Now it is evident that we are discussing two different kinds of
coherence.  Naturally, in an unstable, incoherent, world, people
strive for coherence in the most reactionary of ways - religious
fundamentalism, racism, authoritarianism, and the rest.  I am not
advocating this kind of coherence, which, by the way, Leo, has an
awful lot to do with myth.

This brings me to part two of my rant on modernism which has not
yet been written.  Marshall Berman emphasizes the disorienting,
transitory, unstable nature of the modern world and attempts to
cope with it.  I have another take on modernism that emphasizes
another side to the instability, i.e. the possibility of people to
emerge from the specific social conjunctures in which they are
born and raised, gather inwards the expenditure of energy
dissipated in the ruts of the social and cultural institutions for
thousands of years, and gain a sense of who they are or might
become beyond their social roles.  Not many manage to do this, but
it is what we strive for.  Bow it's easy for intellectual
bureaucrats like Althusser or Jameson to scoff at this, but it
shows a frivolous attitude toward the benefits of the education
they have been fortunate to receive as well as to the mental
deadness to which the vast majority of humanity is subjected.
That's why I said that millions would give their eyeteeth for a
coherent "bourgeois" self.

>it's reasonable to look how he sees 'psychic process' where

>there are impulses of natural as well as of social origin

>but which are hard if not impossible to see in self-conscious,

>introspective subjective experience. I think Hegel was basically

>on the right track when it comes to subjectivity as such but was

>unable to grasp real individual as subject.

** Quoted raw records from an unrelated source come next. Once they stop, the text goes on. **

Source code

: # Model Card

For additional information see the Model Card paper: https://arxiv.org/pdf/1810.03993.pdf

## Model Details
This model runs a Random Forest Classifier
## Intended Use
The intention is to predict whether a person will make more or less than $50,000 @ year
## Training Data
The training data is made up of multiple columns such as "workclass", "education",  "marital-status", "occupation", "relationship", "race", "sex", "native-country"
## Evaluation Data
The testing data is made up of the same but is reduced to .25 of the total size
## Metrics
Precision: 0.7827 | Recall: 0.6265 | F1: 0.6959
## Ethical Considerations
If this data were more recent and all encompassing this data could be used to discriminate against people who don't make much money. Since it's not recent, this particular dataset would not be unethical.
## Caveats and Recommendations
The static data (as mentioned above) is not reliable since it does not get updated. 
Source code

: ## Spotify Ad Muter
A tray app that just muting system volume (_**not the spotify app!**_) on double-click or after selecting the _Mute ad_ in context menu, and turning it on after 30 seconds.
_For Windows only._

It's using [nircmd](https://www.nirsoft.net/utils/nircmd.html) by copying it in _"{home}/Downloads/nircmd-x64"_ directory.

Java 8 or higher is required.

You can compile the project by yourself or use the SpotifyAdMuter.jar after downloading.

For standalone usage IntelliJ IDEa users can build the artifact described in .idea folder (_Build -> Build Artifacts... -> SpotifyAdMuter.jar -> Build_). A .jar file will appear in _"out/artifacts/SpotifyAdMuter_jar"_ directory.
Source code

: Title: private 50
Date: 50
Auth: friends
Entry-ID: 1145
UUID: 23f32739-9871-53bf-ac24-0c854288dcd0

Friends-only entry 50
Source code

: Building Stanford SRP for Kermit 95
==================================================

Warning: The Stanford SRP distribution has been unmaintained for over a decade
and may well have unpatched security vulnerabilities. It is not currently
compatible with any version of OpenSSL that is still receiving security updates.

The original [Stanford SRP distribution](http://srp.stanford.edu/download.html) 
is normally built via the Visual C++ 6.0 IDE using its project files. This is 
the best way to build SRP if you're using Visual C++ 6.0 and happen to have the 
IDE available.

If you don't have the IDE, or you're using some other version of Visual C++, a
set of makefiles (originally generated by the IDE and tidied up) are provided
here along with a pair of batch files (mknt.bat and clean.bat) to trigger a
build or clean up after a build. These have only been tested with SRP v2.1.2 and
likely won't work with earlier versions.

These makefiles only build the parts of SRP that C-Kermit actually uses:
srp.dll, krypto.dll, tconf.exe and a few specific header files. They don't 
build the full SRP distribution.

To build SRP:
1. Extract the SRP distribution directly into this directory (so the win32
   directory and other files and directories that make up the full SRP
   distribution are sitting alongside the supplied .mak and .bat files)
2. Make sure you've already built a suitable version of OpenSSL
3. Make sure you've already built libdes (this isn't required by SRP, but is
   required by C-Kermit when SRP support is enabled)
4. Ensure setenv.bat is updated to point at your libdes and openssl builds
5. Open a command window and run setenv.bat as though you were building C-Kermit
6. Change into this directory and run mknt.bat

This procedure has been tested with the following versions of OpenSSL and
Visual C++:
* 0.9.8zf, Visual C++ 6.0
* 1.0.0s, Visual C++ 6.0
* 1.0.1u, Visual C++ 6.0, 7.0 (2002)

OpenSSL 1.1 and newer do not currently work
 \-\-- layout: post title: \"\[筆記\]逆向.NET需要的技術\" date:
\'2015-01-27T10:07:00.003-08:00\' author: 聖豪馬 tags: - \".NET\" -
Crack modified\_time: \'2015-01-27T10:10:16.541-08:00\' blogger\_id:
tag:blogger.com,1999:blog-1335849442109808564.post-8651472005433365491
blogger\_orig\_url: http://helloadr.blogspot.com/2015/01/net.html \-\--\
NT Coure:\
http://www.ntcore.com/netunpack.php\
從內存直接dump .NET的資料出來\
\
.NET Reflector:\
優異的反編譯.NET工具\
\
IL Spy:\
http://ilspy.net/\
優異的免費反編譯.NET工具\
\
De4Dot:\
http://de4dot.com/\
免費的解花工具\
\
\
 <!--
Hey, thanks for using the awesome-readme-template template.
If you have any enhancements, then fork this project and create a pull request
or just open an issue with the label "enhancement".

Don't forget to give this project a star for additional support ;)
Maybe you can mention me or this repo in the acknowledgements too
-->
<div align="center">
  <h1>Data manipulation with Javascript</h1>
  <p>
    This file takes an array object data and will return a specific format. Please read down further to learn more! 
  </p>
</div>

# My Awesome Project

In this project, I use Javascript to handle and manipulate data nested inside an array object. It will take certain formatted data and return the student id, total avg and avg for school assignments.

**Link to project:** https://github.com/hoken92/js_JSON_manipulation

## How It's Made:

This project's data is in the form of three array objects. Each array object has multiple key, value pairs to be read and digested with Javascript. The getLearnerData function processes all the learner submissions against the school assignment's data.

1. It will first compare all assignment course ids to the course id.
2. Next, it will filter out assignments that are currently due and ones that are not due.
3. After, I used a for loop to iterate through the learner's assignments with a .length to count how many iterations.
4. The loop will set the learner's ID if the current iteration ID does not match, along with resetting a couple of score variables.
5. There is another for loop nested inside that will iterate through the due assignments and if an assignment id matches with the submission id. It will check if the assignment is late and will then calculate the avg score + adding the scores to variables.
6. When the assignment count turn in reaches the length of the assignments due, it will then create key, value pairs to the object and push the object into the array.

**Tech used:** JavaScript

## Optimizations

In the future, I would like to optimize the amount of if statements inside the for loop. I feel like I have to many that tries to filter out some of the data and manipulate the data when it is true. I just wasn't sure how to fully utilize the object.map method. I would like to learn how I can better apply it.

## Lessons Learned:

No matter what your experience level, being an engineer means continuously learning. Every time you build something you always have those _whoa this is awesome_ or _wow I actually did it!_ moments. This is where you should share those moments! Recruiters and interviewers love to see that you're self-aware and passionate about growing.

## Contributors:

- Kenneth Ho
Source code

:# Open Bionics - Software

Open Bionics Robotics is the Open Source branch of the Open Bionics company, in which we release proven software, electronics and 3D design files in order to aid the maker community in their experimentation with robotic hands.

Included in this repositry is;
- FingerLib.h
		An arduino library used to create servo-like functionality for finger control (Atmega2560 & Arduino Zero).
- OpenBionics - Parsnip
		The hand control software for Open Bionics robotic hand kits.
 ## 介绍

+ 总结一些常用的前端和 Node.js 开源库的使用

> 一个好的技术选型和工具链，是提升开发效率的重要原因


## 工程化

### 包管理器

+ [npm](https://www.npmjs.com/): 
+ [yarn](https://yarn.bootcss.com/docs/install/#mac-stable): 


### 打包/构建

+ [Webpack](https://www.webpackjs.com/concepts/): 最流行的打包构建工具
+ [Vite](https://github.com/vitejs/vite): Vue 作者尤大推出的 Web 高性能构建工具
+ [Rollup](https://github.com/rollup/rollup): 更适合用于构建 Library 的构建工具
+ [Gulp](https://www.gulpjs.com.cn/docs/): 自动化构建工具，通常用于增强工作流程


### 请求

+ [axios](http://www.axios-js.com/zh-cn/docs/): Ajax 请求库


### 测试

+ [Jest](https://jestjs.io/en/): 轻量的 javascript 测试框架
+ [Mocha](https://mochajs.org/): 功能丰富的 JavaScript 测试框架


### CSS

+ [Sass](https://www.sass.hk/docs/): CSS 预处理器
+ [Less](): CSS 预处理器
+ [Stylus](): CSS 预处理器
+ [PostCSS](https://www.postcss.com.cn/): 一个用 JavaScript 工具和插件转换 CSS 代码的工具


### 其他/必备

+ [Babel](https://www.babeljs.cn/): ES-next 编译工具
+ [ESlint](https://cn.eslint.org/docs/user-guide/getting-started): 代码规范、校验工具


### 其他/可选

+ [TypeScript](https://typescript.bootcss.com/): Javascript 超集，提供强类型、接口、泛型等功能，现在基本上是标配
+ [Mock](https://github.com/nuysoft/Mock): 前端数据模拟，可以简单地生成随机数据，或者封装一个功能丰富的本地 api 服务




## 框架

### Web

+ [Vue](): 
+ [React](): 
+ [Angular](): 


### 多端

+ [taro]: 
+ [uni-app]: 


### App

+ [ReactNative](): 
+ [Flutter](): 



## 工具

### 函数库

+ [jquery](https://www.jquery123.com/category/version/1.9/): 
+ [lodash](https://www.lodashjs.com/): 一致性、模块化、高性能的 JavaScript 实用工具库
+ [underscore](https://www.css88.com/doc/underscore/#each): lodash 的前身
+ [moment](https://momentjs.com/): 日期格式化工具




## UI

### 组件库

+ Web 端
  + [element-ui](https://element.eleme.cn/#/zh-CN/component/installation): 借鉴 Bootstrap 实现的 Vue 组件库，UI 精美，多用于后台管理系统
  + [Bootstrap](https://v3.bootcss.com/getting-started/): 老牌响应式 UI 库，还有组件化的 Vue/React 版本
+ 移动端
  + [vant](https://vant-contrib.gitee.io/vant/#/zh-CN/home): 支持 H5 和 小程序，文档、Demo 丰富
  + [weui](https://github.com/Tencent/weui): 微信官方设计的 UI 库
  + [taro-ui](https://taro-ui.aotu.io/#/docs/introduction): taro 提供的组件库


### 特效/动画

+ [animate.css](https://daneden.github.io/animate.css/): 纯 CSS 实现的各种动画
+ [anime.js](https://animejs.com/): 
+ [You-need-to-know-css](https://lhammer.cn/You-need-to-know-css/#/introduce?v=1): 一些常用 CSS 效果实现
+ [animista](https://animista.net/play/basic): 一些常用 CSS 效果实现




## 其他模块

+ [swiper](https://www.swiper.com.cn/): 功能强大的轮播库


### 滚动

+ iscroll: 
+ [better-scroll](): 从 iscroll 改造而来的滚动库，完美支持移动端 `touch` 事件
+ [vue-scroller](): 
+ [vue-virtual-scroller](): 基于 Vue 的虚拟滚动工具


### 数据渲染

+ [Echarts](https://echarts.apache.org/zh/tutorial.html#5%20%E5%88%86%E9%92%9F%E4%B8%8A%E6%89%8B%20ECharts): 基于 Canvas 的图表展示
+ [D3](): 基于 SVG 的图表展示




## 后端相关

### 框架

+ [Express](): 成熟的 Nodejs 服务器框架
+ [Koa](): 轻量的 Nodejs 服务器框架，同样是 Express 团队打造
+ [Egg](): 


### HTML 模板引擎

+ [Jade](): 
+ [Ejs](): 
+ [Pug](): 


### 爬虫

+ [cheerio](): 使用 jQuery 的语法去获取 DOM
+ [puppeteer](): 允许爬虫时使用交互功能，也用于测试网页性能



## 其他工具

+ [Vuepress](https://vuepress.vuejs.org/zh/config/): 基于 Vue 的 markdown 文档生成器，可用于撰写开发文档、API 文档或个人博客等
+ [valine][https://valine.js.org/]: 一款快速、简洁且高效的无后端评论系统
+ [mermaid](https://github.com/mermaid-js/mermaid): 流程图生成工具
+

I agree, and this would seem to be what I was aiming at when I
satirized precious self-consciousness.  Self-consciousness was
Bruno Bauer's shtick as it is for the alleged colostomy bags on
the Hegel list.  Yet such people always manage to be unconscious
of so many crucial things.  Same thing with this "reflexivity"
trick bag today.  But what I am advocating is the development of
the concrete individual, which means developing a sense of self to
transcend merely reacting blindly to the environment in which one
has been acculturated.

Freud was never modest.

I am not a European.  The French are not a despised minority in
the USA.  There is not much danger here of anyone getting the
wrong idea.  I know only a handful of French working class people,
who don't seem to care much for the pretensions of their
intellectual elite, though  I can't speak to other possible
ingrained attitudes about French superiority.  My contempt for the
French is obviously directed at intellectuals.  If I saw them as
victims I would be more careful about what I would say.

And Leo, please take the trouble to read what _I_ write, not what
professor you are reading would write.  After all my Blake posts
how can you see me the advocate of some dry logical rationalism?
Your posting seems very frivolous to me.